Your fingers glide over his big thighs, dodging his ports and smoothing upwards to trace the old paths of his surgeries.
And even with all his stoic, anally neurotic merit, Cato can't stifle the small subvocal hum that escapes him as you flatten your tongue, licking a warm stripe up the side of his cock.
The feeling of it is staggeringly new, and he's absolutely elated at the view. It's half the appeal, even if there's no way you're getting anywhere near as much cock in you as your cunt allows.
You wrap your lips around the fat tip, keeping it in your mouth as you stroke the thick base of him with a grip that can't even meet around the width; balancing yourself better on your knees by putting the other hand on his thigh—the sleeve of your top slipping down your arm.
"This may be a better use for your mouth than diplomacy," He says as he lets out a low sigh, hips jerking forward with shallow movements in time to the bobbing of your mouth.
When you pull off to swipe away the glaze of spit and pre-cum accumulating on your chin, you lap your bottom lip and huff, "You are a prick, you know that?"
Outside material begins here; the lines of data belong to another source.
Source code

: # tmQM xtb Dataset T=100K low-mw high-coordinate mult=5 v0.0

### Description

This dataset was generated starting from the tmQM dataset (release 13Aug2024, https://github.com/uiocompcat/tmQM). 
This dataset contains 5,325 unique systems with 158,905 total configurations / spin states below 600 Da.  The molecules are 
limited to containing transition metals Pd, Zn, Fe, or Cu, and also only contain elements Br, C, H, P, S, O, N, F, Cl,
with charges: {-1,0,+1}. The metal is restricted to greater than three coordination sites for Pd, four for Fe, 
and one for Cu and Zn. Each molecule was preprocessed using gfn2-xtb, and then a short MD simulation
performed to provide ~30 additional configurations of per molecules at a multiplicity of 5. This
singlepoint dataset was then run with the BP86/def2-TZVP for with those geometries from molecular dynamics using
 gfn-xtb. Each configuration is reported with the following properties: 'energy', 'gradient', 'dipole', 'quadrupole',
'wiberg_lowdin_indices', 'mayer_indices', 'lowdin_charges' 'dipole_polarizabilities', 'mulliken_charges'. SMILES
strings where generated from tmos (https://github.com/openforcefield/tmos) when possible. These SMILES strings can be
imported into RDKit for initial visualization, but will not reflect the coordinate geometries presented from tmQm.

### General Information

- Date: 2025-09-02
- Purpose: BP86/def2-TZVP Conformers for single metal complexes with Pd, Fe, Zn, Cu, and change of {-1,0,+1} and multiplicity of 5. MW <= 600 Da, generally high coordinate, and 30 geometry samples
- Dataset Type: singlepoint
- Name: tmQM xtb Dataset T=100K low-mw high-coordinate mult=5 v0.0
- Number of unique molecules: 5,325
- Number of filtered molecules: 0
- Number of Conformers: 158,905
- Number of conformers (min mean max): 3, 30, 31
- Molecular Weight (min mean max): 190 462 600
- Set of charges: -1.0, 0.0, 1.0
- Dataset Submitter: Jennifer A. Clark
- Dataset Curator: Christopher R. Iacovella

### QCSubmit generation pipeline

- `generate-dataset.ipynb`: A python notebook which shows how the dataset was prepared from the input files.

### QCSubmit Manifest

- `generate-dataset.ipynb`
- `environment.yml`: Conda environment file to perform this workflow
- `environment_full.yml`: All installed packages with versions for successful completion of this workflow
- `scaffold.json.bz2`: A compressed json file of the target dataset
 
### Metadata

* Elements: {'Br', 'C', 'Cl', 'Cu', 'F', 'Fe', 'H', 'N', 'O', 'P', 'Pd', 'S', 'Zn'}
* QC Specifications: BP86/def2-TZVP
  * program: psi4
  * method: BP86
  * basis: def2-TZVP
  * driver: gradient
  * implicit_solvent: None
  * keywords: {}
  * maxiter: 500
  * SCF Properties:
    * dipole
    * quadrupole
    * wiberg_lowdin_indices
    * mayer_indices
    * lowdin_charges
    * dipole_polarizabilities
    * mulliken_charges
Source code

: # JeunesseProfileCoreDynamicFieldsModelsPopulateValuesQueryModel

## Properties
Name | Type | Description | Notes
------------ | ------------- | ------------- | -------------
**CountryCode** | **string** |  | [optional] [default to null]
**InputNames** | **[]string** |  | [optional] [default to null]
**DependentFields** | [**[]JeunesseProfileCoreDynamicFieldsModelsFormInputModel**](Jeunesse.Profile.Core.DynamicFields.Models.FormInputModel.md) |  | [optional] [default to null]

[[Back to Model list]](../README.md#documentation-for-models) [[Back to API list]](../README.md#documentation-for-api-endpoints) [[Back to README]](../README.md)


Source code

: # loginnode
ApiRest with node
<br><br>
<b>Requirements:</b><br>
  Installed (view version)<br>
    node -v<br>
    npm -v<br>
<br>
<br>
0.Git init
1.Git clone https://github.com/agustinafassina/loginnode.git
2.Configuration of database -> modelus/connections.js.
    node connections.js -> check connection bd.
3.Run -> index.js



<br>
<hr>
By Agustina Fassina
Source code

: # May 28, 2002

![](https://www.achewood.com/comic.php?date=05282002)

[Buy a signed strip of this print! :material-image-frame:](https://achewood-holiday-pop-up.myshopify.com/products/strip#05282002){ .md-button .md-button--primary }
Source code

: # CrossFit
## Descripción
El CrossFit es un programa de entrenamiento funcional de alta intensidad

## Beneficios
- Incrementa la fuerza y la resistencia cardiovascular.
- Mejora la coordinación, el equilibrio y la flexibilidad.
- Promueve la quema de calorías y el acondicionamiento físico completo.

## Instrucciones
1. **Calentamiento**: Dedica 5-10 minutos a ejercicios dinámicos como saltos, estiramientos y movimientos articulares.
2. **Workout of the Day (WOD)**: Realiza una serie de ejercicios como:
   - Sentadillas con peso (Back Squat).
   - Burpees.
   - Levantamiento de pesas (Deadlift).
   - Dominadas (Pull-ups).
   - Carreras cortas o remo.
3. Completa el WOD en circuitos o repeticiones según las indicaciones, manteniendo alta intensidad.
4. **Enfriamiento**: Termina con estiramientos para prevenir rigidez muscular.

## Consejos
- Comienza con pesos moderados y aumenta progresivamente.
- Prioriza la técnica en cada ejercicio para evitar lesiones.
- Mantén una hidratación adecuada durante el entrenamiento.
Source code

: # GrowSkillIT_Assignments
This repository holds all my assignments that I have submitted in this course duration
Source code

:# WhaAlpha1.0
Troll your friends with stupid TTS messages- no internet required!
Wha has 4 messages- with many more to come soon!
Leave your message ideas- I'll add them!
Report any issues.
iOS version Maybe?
Despite being enamoured by the sight of you disheveled, he grumbles petulantly and says, "And you had to take your tongue off mine to say that."
You frown at him, then acquiesce with a petulant little grunt.
Then your mouth descends on him once more, rocking back and forth, letting gravity angle him in. All Cato can do is relish in the sensation, finding no room in his brain for anything else. Just the feeling of the wet heat of your mouth swallowing around him, and the swirling counterpoint of your tongue—eagerness in your gaze as it flicks up to find his again—Throne, that makes him groan straight away.
You hum around his length in response, the vibrations ricocheting through his nerves and up his spine blindingly. His other palm is suddenly against his forehead, a bit stunned from the bombardment of new pleasure.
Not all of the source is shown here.